The next day, Saturday, her and I spent the whole day together while Mark was at work. We took a bunch of short naps and in between, we hung out together outside in the sunshine. She walked circles around the outside of the house while I painted some furniture in the garage for Luke's nursery. She would check in with me with each lap she took. I washed the car while she remained close by, carefully avoided the water hose. I even mustered the strength, at 31 weeks pregnant, to give her a bath in the tub that afternoon. We spent the rest of the day relaxing inside and snuggling. We had a great day, just me and my sweet girl.

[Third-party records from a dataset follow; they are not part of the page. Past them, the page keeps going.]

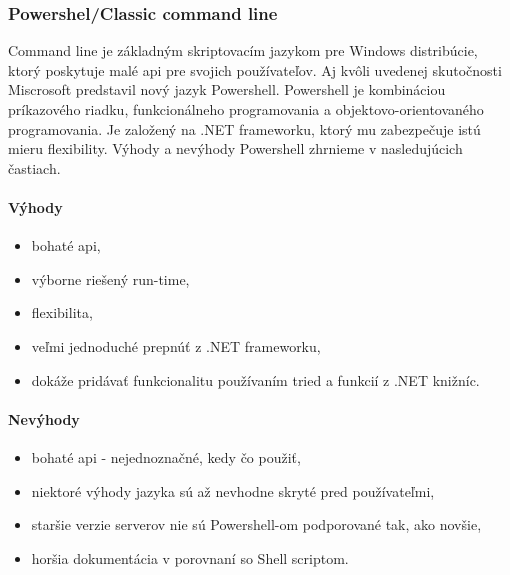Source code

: \subsubsection{Powershel/Classic command line}
\indent  
Command line je základným skriptovacím jazykom pre Windows distribúcie, ktorý poskytuje malé \acrshort{api} pre svojich používateľov. Aj kvôli uvedenej skutočnosti Miscrosoft predstavil nový jazyk Powershell. Powershell je kombináciou príkazového riadku, funkcionálneho programovania a objektovo-orientovaného programovania. Je založený na .NET frameworku, ktorý mu zabezpečuje istú mieru flexibility. 
Výhody a nevýhody Powershell zhrnieme v nasledujúcich častiach.

\paragraph{Výhody}
\begin{itemize}
	\item bohaté \acrshort{api},
	\item výborne riešený run-time,
	\item flexibilita,
	\item veľmi jednoduché prepnúť z .NET frameworku,
	\item dokáže pridávať funkcionalitu používaním tried a funkcií z .NET knižníc.
	\newline 
\end{itemize}
\paragraph{Nevýhody}
\begin{itemize}
	\item bohaté \acrshort{api} - nejednoznačné, kedy čo použiť,
	\item niektoré výhody jazyka sú až nevhodne skryté pred používateľmi,
	\item staršie verzie serverov nie sú Powershell-om podporované tak, ako novšie,
	\item horšia dokumentácia v porovnaní so Shell scriptom.
	\newline
\end{itemize}

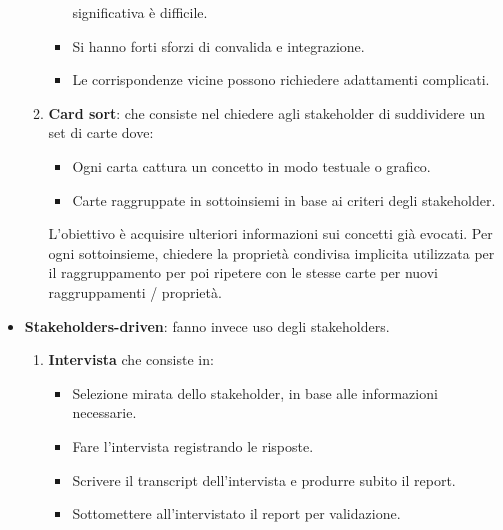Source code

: \begin{itemize}
\begin{enumerate}
\begin{itemize}
                                    significativa è difficile.
                              \item Si hanno forti sforzi di convalida e integrazione.
                              \item Le corrispondenze vicine possono richiedere
                                    adattamenti complicati.
                        \end{itemize}
                  \item \textbf{Card sort}: che consiste nel chiedere agli
                        stakeholder di suddividere un set di carte dove:
                        \begin{itemize}
                              \item Ogni carta cattura un concetto in modo testuale
                                    o grafico.
                              \item Carte raggruppate in sottoinsiemi in base ai
                                    criteri degli stakeholder.
                        \end{itemize}
                        L'obiettivo è acquisire ulteriori informazioni sui
                        concetti già evocati. Per ogni sottoinsieme, chiedere la
                        proprietà condivisa implicita utilizzata per il
                        raggruppamento per poi ripetere con le stesse carte per
                        nuovi raggruppamenti / proprietà.
            \end{enumerate}
      \item \textbf{Stakeholders-driven}: fanno invece uso degli stakeholders.
            \begin{enumerate}
                  \item \textbf{Intervista} che consiste in:
                        \begin{itemize}
                              \item Selezione mirata dello stakeholder, in base
                                    alle informazioni necessarie.
                              \item Fare l'intervista registrando le risposte.
                              \item Scrivere il transcript dell'intervista e
                                    produrre subito il report.
                              \item Sottomettere all'intervistato il report per
                                    validazione.

\end{itemize}
\end{enumerate}
\end{itemize}
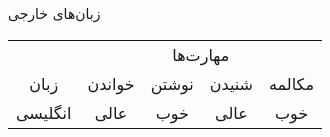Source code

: \documentclass{resume} %
\begin{document}
%	
%
%	
%	
%	
%
\begin{rSection}{زبان‌های خارجی}
	
	\begin{table}[!h]
		\centering
		
		\begin{tabular}{c| c c c c}
			\toprule
			& \multicolumn{4}{c}{مهارت‌ها} \\
			 زبان & خواندن & نوشتن & شنیدن & مکالمه \\
			\midrule
			
			انگلیسی & عالی & خوب & عالی & خوب \\
			
			\bottomrule
		\end{tabular}
	\end{table}
	
\end{rSection}
%
%
%
%
%
%
%
\end{document}
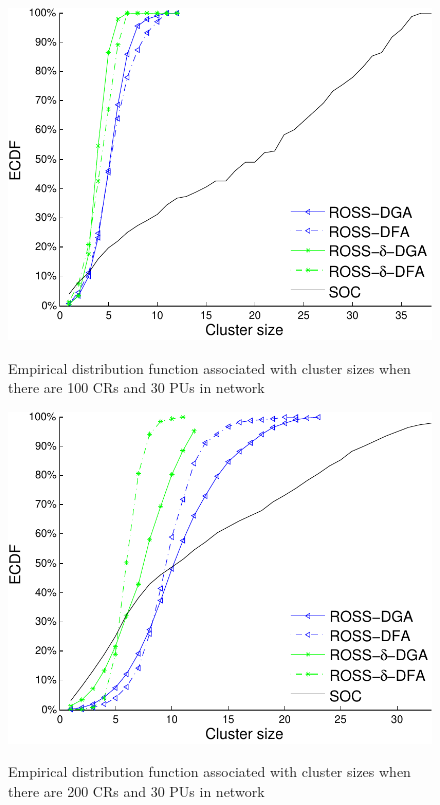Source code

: \documentclass[times]{ettauth}
\theoremstyle{mytheoremstyle}
\theoremstyle{mytheoremstyle}
\theoremstyle{mytheoremstyle}
\begin{document}
\begin{figure}[t]
\begin{multicols}{3}
    \includegraphics[width=\linewidth]{cdf_clusterSize_100.pdf}\par\caption{Empirical distribution function associated with cluster sizes when there are 100 CRs and 30 PUs in network}\label{cdf_clusterSize_100}
    \includegraphics[width=\linewidth]{cdf_clusterSize_200.pdf}\par\caption{Empirical distribution function associated with cluster sizes when there are 200 CRs and 30 PUs in network}\label{cdf_clusterSize_200}

\end{multicols}
\end{figure}
\end{document}
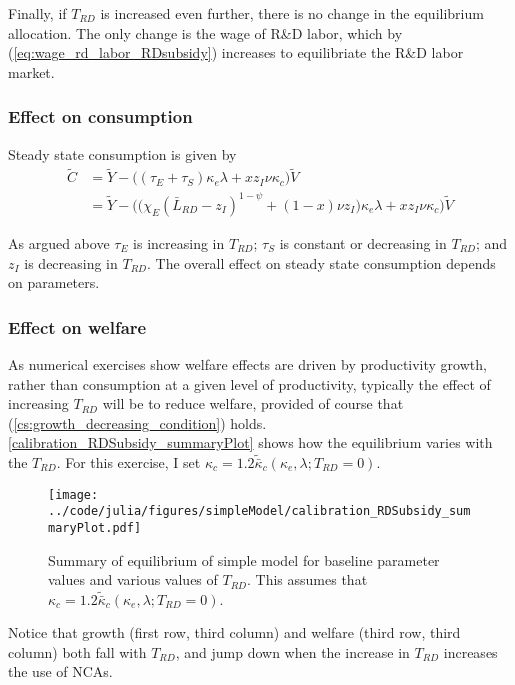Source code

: \documentclass[11pt,english]{article}
\theoremstyle{remark}
\begin{document}
Finally, if $T_{RD}$ is increased even further, there is no change in the equilibrium allocation. The only change is the wage of R\&D labor, which by (\ref{eq:wage_rd_labor_RDsubsidy}) increases to equilibriate the R\&D labor market.

\subsubsection{Effect on consumption}

Steady state consumption is given by
\begin{align}
\tilde{C} &= \tilde{Y} - \Big( (\tau_E  + \tau_S)\kappa_e \lambda + x z_I \nu \kappa_c \Big) \tilde{V} \\
&= \tilde{Y} - \Big( \big( \chi_E (\bar{L}_{RD} - z_I)^{1-\psi} + (1-x) \nu z_I \big) \kappa_e \lambda + x z_I \nu \kappa_c \Big) \tilde{V}  \label{cs:scen2:consumption_eq}
\end{align}

As argued above $\tau_E$ is increasing in $T_{RD}$; $\tau_S$ is constant or decreasing in $T_{RD}$; and $z_I$ is decreasing in $T_{RD}$. The overall effect on steady state consumption depends on parameters. 

\subsubsection{Effect on welfare}

As numerical exercises show welfare effects are driven by productivity growth, rather than consumption at a given level of productivity, typically the effect of increasing $T_{RD}$ will be to reduce welfare, provided of course that (\ref{cs:growth_decreasing_condition}) holds. \autoref{calibration_RDSubsidy_summaryPlot} shows how the equilibrium varies with the $T_{RD}$. For this exercise, I set $\kappa_c = 1.2 \tilde{\bar{\kappa}}_c(\kappa_e,\lambda;T_{RD} = 0)$. 

\begin{figure}[]
	\texttt{[image: ../code/julia/figures/simpleModel/calibration\_RDSubsidy\_summaryPlot.pdf]}
	\caption{Summary of equilibrium of simple model for baseline parameter values and various values of $T_{RD}$. This assumes that $\kappa_c = 1.2 \tilde{\bar{\kappa}}_c(\kappa_e,\lambda;T_{RD} = 0)$.}
	\label{calibration_RDSubsidy_summaryPlot}
\end{figure}

Notice that growth (first row, third column) and welfare (third row, third column) both fall with $T_{RD}$, and jump down when the increase in $T_{RD}$ increases the use of NCAs.
\end{document}
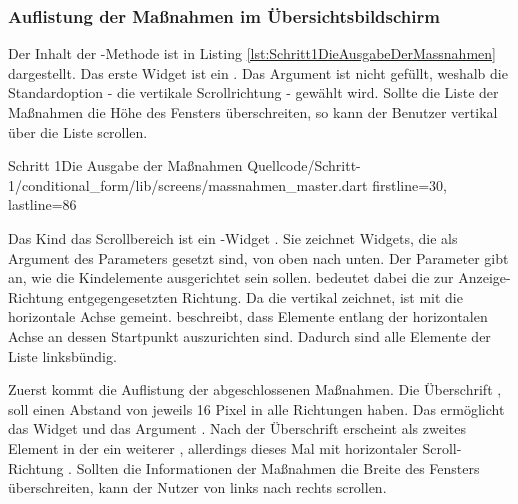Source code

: \subsubsection{Auflistung der Maßnahmen im Übersichtsbildschirm}

Der Inhalt der -Methode ist in Listing \ref{lst:Schritt1DieAusgabeDerMassnahmen} dargestellt.
Das erste Widget ist ein  .
Das Argument  ist nicht gefüllt, weshalb die Standardoption - die vertikale Scrollrichtung - gewählt wird.
Sollte die Liste der Maßnahmen die Höhe des Fensters überschreiten, so kann der Benutzer vertikal über die Liste scrollen.

\begin{alexlisting}{Schritt 1}{Die Ausgabe der Maßnahmen}
  {Quellcode/Schritt-1/conditional_form/lib/screens/massnahmen_master.dart}
  {firstline=30, lastline=86}
  \label{lst:Schritt1DieAusgabeDerMassnahmen}
\end{alexlisting}

Das Kind das Scrollbereich ist ein -Widget .
Sie zeichnet Widgets, die als Argument des Parameters  gesetzt sind, von oben nach unten.
Der Parameter  gibt an, wie die Kindelemente ausgerichtet sein sollen.  bedeutet dabei die zur Anzeige-Richtung entgegengesetzten Richtung. Da die  vertikal zeichnet, ist mit  die horizontale Achse gemeint.  beschreibt, dass Elemente entlang der horizontalen Achse an dessen Startpunkt auszurichten sind. Dadurch sind alle Elemente der Liste linksbündig.

Zuerst kommt die Auflistung der abgeschlossenen Maßnahmen.
Die Überschrift  , soll einen Abstand von jeweils 16 Pixel in alle Richtungen haben.
Das ermöglicht das Widget   und das Argument . Nach der Überschrift erscheint als zweites Element in der  ein weiterer  , allerdings dieses Mal mit horizontaler Scroll-Richtung . Sollten die Informationen der Maßnahmen die Breite des Fensters überschreiten, kann der Nutzer von links nach rechts scrollen.

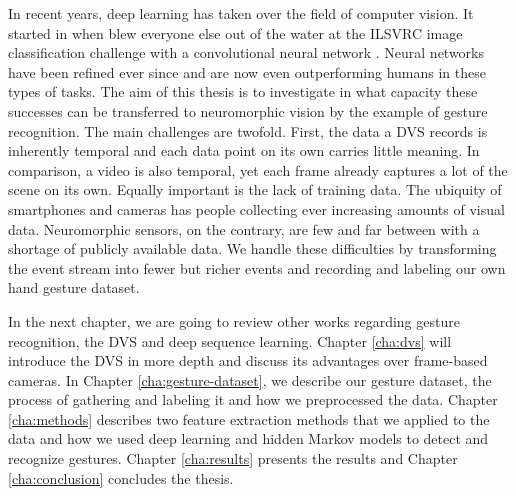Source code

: In recent years, deep learning has taken over the field of computer vision. It
started in \citeyear{alexnet} when \citeauthor{alexnet} blew everyone else out
of the water at the ILSVRC image classification challenge with a convolutional
neural network \cite{alexnet}. Neural networks have been refined ever since and
are now even outperforming humans in these types of tasks. The aim of this
thesis is to investigate in what capacity these successes can be transferred to
neuromorphic vision by the example of gesture recognition. The main challenges
are twofold. First, the data a DVS records is inherently temporal and each data
point on its own carries little meaning. In comparison, a video is also
temporal, yet each frame already captures a lot of the scene on its own. Equally
important is the lack of training data. The ubiquity of smartphones and cameras
has people collecting ever increasing amounts of visual data. Neuromorphic
sensors, on the contrary, are few and far between with a shortage of publicly
available data. We handle these difficulties by transforming the event stream
into fewer but richer events and recording and labeling our own hand gesture
dataset.

In the next chapter, we are going to review other works regarding gesture
recognition, the DVS and deep sequence learning. Chapter \ref{cha:dvs} will
introduce the DVS in more depth and discuss its advantages over frame-based
cameras. In Chapter \ref{cha:gesture-dataset}, we describe our gesture dataset,
the process of gathering and labeling it and how we preprocessed the data.
Chapter \ref{cha:methods} describes two feature extraction methods that we
applied to the data and how we used deep learning and hidden Markov models to
detect and recognize gestures. Chapter \ref{cha:results} presents the results
and Chapter \ref{cha:conclusion} concludes the thesis.
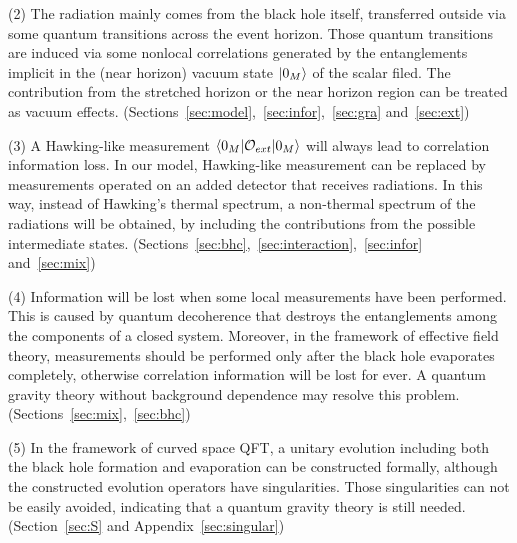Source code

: \documentclass[12pt,a4paper]{article}
\begin{document}
(2) The radiation mainly comes from the black hole itself, transferred outside via some quantum
transitions across the event horizon. Those quantum transitions are induced via some nonlocal correlations
generated by the entanglements implicit in the (near horizon) vacuum state $\arrowvert0_{M}\rangle$ of the
scalar filed. The contribution from the stretched horizon or the near horizon region can be treated as vacuum effects.
 (Sections~\ref{sec:model},~\ref{sec:infor},~\ref{sec:gra} and~\ref{sec:ext})

(3) A Hawking-like measurement $\langle0_M\arrowvert\mathcal{O}_{ext}\arrowvert0_M\rangle$ will always lead to correlation information loss. In our model, Hawking-like measurement can be replaced by measurements operated on an added detector that receives radiations. In this way, instead of Hawking's
thermal spectrum, a non-thermal spectrum of the radiations will be obtained, by including the contributions from the possible intermediate states. (Sections~\ref{sec:bhc},~\ref{sec:interaction},~\ref{sec:infor} and~\ref{sec:mix})

(4) Information will be lost when some local measurements
have been performed. This is caused by quantum decoherence
that destroys the entanglements among the components of a
closed system. Moreover, in the framework of effective field theory, measurements should be performed only after the black hole evaporates completely, otherwise correlation information will be lost for ever. A quantum gravity theory without background dependence may resolve this problem. (Sections~\ref{sec:mix},~\ref{sec:bhc})

(5) In the framework of curved space QFT, a unitary evolution including both the black hole formation and evaporation can be constructed formally, although the constructed evolution operators have singularities. Those singularities can not be easily avoided, indicating that a quantum gravity theory is still needed. (Section~\ref{sec:S} and Appendix~\ref{sec:singular})
\end{document}
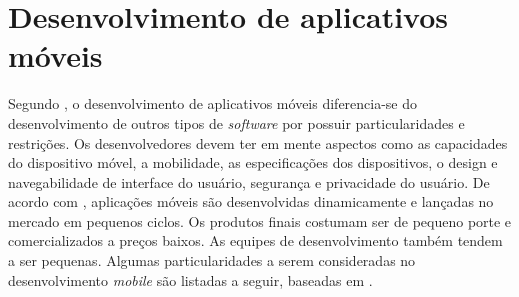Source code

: \chapter{Desenvolvimento de aplicativos móveis} \label{cap:referencialteorico} 

Segundo , o desenvolvimento de aplicativos móveis diferencia-se do desenvolvimento de outros tipos de \textit{software} por possuir particularidades e restrições. Os desenvolvedores devem ter em mente aspectos como as capacidades do dispositivo móvel, a mobilidade, as especificações dos dispositivos, o design e navegabilidade de interface do usuário, segurança e privacidade do usuário.
 De acordo com , aplicações móveis  são desenvolvidas dinamicamente e lançadas no mercado em pequenos ciclos. Os produtos finais costumam ser de pequeno porte e comercializados a preços baixos. As equipes de desenvolvimento também tendem a ser pequenas.
Algumas particularidades a serem consideradas no desenvolvimento \textit{mobile} são listadas a seguir, baseadas em .

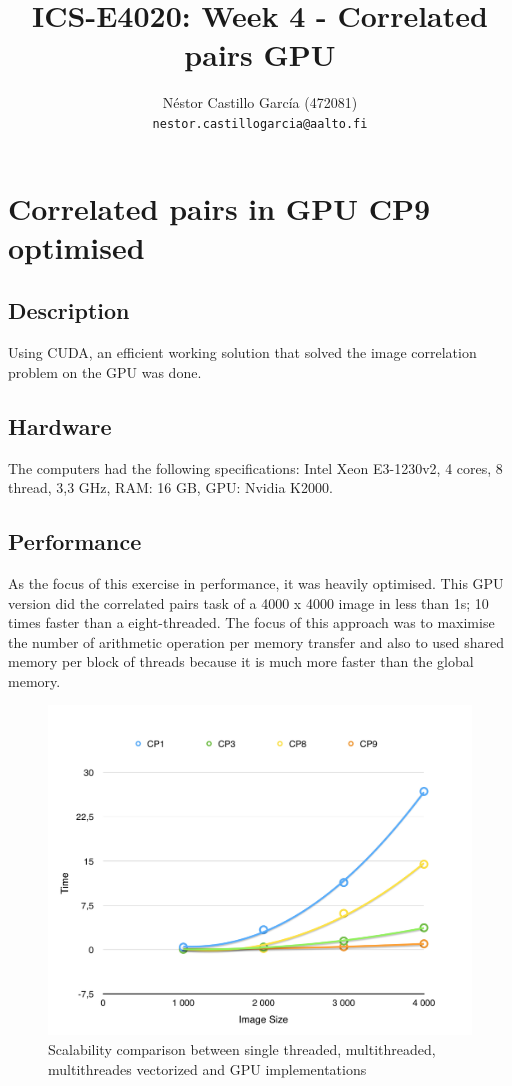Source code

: \documentclass[a4paper,10pt]{article}
\title{ICS-E4020: Week 4 - Correlated pairs GPU}
\author{Néstor Castillo García (472081)\\ 
       {\tt nestor.castillogarcia@aalto.fi}}
\begin{document}
\maketitle

\section{Correlated pairs in GPU CP9 optimised}

\subsection{Description}

Using CUDA, an efficient working solution that solved the image correlation problem on the GPU was done.


\subsection{Hardware}
The computers had the following specifications: Intel Xeon E3-1230v2, 4 cores, 8 thread, 3,3 GHz, RAM: 16 GB, GPU: Nvidia K2000.

\subsection{Performance}
As the focus of this exercise in performance, it was heavily optimised. This GPU version did the correlated pairs task of a 4000 x 4000 image in less than 1s; 10 times faster than a eight-threaded. The focus of this approach was to maximise the number of arithmetic operation per memory transfer and also to used shared memory per block of threads because it is much more faster than the global memory. 



\begin{figure}[H]
\centering
\includegraphics[width=1\textwidth]{figures/w5-comparison}
\caption{Scalability comparison between single threaded, multithreaded, multithreades vectorized and GPU implementations}
\label{fig:pca_type}
\end{figure}
\end{document}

That evening was like most of our evenings during this season. Mark and I had gone to bed and Lilo paced around the house for most of the night, as she often did, with her nails clinking on the hard floors. One of us would get up every few hours to let her out to use the bathroom, a symptom of her late stage kidney disease that we had been managing. This particular night when I woke to let her out, I noticed she had pooped in several spots and tracked it around the house. I let her outside so Mark and I could clean up the mess. She was used to going out by herself at night and would often walk around the house to be let in through the front door. As we cleaned, I noticed Lilo had come back to the back door ready to come in. We had a few more spots to clean so we left her out for a minute or two longer. When I went back to the door to let her in, she wasn't there. I assumed she had just made her nightly yard patrol trek to the front door, but she never came around. We both grabbed our shoes and head out to find her. Every once in a while she would wander to the empty lot beside ours, so we looked there first. Nope. We went back in to grab our flashlights and then checked neighbor's yards, ditches, the edge of the water behind our house, drainage pipes. We had literally saw her just a couple of minutes ago, where in the world could she have gone? What made it worse was that her hearing wasn't that great anymore and often times couldn't hear us calling for her. I started to feel panicked. Mark hopped in his car to drive around our small, yet very open neighborhood. I texted some friends who immediately headed over to our house to help. We drove along the edge of the woods, out to the main road, down the road a mile each way, and rechecked all of the places we had already checked more than once. Nothing. I knew in my heart she couldn't have wandered too far, after all she did not move very quickly these days. But where in the world was she?! After hours of searching tirelessly, we went back inside to try and rest with plans to go back out in the morning.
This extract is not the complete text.